• SOURCE MATERIAL:
═══

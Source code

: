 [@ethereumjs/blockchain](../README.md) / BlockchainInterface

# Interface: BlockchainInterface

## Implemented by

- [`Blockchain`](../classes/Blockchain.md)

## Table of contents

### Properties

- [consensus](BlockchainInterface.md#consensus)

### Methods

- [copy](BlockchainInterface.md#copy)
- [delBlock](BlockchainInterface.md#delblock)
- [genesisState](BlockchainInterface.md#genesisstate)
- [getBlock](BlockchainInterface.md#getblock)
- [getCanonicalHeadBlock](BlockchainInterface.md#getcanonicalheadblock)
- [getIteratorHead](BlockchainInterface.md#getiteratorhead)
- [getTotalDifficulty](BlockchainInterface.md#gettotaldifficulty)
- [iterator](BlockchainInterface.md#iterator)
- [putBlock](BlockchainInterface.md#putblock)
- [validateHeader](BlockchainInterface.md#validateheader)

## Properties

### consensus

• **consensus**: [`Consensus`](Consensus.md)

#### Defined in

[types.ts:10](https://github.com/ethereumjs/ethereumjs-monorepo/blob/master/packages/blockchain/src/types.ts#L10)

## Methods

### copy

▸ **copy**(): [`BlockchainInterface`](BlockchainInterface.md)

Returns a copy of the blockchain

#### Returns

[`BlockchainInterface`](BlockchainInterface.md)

═══

Could you print exactly the lines from the one containing "[@ethereumjs/blockchain](../README.md) / BlockchainInterface" through the last line of the records above?

: [@ethereumjs/blockchain](../README.md) / BlockchainInterface

# Interface: BlockchainInterface

## Implemented by

- [`Blockchain`](../classes/Blockchain.md)

## Table of contents

### Properties

- [consensus](BlockchainInterface.md#consensus)

### Methods

- [copy](BlockchainInterface.md#copy)
- [delBlock](BlockchainInterface.md#delblock)
- [genesisState](BlockchainInterface.md#genesisstate)
- [getBlock](BlockchainInterface.md#getblock)
- [getCanonicalHeadBlock](BlockchainInterface.md#getcanonicalheadblock)
- [getIteratorHead](BlockchainInterface.md#getiteratorhead)
- [getTotalDifficulty](BlockchainInterface.md#gettotaldifficulty)
- [iterator](BlockchainInterface.md#iterator)
- [putBlock](BlockchainInterface.md#putblock)
- [validateHeader](BlockchainInterface.md#validateheader)

## Properties

### consensus

• **consensus**: [`Consensus`](Consensus.md)

#### Defined in

[types.ts:10](https://github.com/ethereumjs/ethereumjs-monorepo/blob/master/packages/blockchain/src/types.ts#L10)

## Methods

### copy

▸ **copy**(): [`BlockchainInterface`](BlockchainInterface.md)

Returns a copy of the blockchain

#### Returns

[`BlockchainInterface`](BlockchainInterface.md)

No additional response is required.